You should be delivering significantly more value than market rates! Market
rates for your skill level should be a salary floor. Surely you can deliver
far more value to your company than a random developer who walks in the door.

I know I can, as a fairly average developer, easily outperform top developers
because of all the internal knowledge, market knowledge, and customer
knowledge I have built up over the years.

If you aren't worth market rates in your area then you should consider
changing jobs because your company is clearly getting you to do low value
easily replaceable work.

------
bane
I remember my first full-time salaried job. I had just graduated college and
before that had been working hourly part-time and internships and was thrilled
moving onto a salaried full-time position calculated at basically the same
rate as what I had been earning.

About a year into the job I accidentally came across a piece of private
paperwork a less experienced co-worker left on the shared printer that had her
salary on it. It was almost twice what I was making!

I started a campaign to fix this discrepancy. I started keeping track of every
task I performed, even little one-off tasks, and _also_ the impact that
completion of that task had. I often found that the tiny half-hour one-off
tasks I was taking care of without a second thought were generating huge
returns on efficiency for my company. A simple script that turned a 40 hour a
week copy-and-past data entry job that was eating into corporate overhead into
a 30 second run-once-a-week thing was freeing up an employee to work on higher
billable hour tasks. I was not only saving the company money, but making it
money by pinpointing and automating problems in their business processes.

The next evaluation period I walked in with a 20 page print out of every task
I had worked on in the last year, what it was, and how it had impact on the
company's bottom-line. I asked for as big of a pay raise as company policy
would allow.

It worked, and it continues to work everywhere I go. Having an irrefutable
record of your value to the company makes it impossible for them to turn you
down. And when they do, you now have an excellent archive to use for resume
filler when you go looking for your next job.

Things I never do:

\- threaten to go somewhere else if they don't give me the raise, this is
implicit. If they don't give it to you, leave the company. Simple as that. No
threats. Managers don't like it and it's just as likely to backfire on you. I
guarantee they'll muddle along somehow without you.
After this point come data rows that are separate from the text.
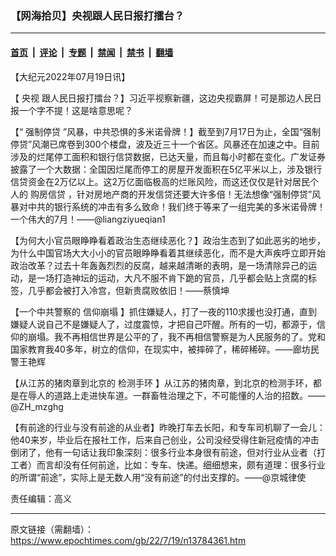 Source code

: ### 【网海拾贝】央视跟人民日报打擂台？

---

#### [首页](../../../..?n13784361) &nbsp;|&nbsp; [评论](../../../../../epoch-comment?n13784361) &nbsp;|&nbsp; [专题](../../../../../epoch-special?n13784361) &nbsp;|&nbsp; [禁闻](../../../../../epoch-news?n13784361) &nbsp;|&nbsp; [禁书](../../../../../books?n13784361) &nbsp;|&nbsp; [翻墙](https://github.com/gfw-breaker/nogfw/blob/master/README.md?n13784361)


<div class="post_content" id="artbody" itemprop="articleBody">
 <!-- article content begin -->
 <p>
  【大纪元2022年07月19日讯】
 </p>
 <p>
  【
  <ok href="https://www.epochtimes.com/gb/tag/%E5%A4%AE%E8%A7%86.html">
   央视
  </ok>
  跟人民日报打擂台？】习近平视察新疆，这边央视霸屏！可是那边人民日报一个字不提！这是啥意思呢？
 </p>
 <p>
  【“
  <ok href="https://www.epochtimes.com/gb/tag/%E5%BC%BA%E5%88%B6%E5%81%9C%E8%B4%B7.html">
   强制停贷
  </ok>
  ”风暴，中共恐惧的多米诺骨牌！】截至到7月17日为止，全国“强制停贷”风潮已席卷到300个楼盘，波及近三十一个省区。风暴还在加速之中。目前涉及的烂尾停工面积和银行信贷数据，已达天量，而且每小时都在变化。广发证券披露了一个大数据：全国因烂尾而停工的房屋开发面积在5亿平米以上，涉及银行信贷资金在2万亿以上。这2万亿面临极高的烂账风险，而这还仅仅是针对居民个人的
  <ok href="https://www.epochtimes.com/gb/tag/%E8%B4%AD%E6%88%BF%E4%BF%A1%E8%B4%B7.html">
   购房信贷
  </ok>
  ，针对房地产商的开发信贷还要大许多倍！无法想像“强制停贷”风暴对中共的银行系统的冲击有多么致命！我们终于等来了一组完美的多米诺骨牌！一个伟大的7月！——@liangziyueqian1
 </p>
 <p>
  【为何大小官员眼睁睁看着政治生态继续恶化？】政治生态到了如此恶劣的地步，为什么中国官场大大小小的官员眼睁睁看着其继续恶化，而不是大声疾呼立即开始政治改革？过去十年轰轰烈烈的反腐，越来越清晰的表明，是一场清除异己的运动，是一场打造神坛的运动，大凡不服不肯下跪的官员，几乎都会贴上贪腐的标签，几乎都会被打入冷宫，但新贵腐败依旧！——蔡慎坤
 </p>
 <p>
  【一个中共警察的
  <ok href="https://www.epochtimes.com/gb/tag/%E4%BF%A1%E4%BB%B0%E5%B4%A9%E5%A1%8C.html">
   信仰崩塌
  </ok>
  】抓住嫌疑人，打了一夜的110求援也没打通，直到嫌疑人说自己不是嫌疑人了，过度震惊，才把自己吓醒。所有的一切，都源于，信仰的崩塌。我不再相信世界是公平的了，我不再相信警察是为人民服务的了。党和国家教育我40多年，树立的信仰，在现实中，被摔碎了，稀碎稀碎。——廊坊民警王艳辉
 </p>
 <p>
  【从江苏的猪肉章到北京的
  <ok href="https://www.epochtimes.com/gb/tag/%E6%A3%80%E6%B5%8B%E6%89%8B%E7%8E%AF.html">
   检测手环
  </ok>
  】从江苏的猪肉章，到北京的检测手环，都是在辱人的道路上走进快车道。一群畜牲治理之下，不可能懂的人治的招数。——@ZH_mzghg
 </p>
 <p>
  【有前途的行业与没有前途的从业者】昨晚打车去长阳，和专车司机聊了一会儿：他40来岁，毕业后在报社工作，后来自己创业，公司没经受得住新冠疫情的冲击倒闭了，他有一句话让我印象深刻：很多行业本身很有前途，但对行业从业者（打工者）而言却没有任何前途，比如：专车、快递。细细想来，颇有道理：很多行业的所谓“前途”，实际上是无数人用“没有前途”的付出支撑的。——@京城律使
 </p>
 <p>
  责任编辑：高义
 </p>
 <!-- article content end -->
 <div id="below_article_ad">
 </div>
</div>


---

原文链接（需翻墙）：https://www.epochtimes.com/gb/22/7/19/n13784361.htm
\- get upset, what employees are paid is a complex business that you can only
ever really understand when you're in the position to be paying them.
Sometimes you'll end up getting paid less than an employee in a similar
position. It sucks, but sometimes there's reasons for it that you aren't privy
to. Don't compare your pay to others too much, compare it to yourself and
where you want to be.

\- demand pay that exceeds what you should be making in that position in that
industry. It sucks, but if you work phone tech support or are a receptionist,
you're not going to be making $250k/yr. If you want to make that kind of
money, ask what the requirements are for that job then pursue them. Hold the
company to that claim. When you fulfill those requirements, if they don't pay-
up, move on. Congratulations you are now qualified for a better job at a
competitor.

\- take a raise, then quit immediately. I feel this is a point of honor, if I
make a big fuss and my manager goes through a lot of trouble to get a silver
bullet for me, I feel like I've just made at least 12 month commitment to
them. You'd be surprised at how important this has been for me career-wise
many years later. I've had old managers who've hired me back at new companies
(or give me open offers) just because I stuck around after they put their neck
on the line for me, even when the work environment sucked. As a manager it can
be difficult justifying huge percentage pay increases for your people (my 20
page list of completed tasks usually helped them significantly).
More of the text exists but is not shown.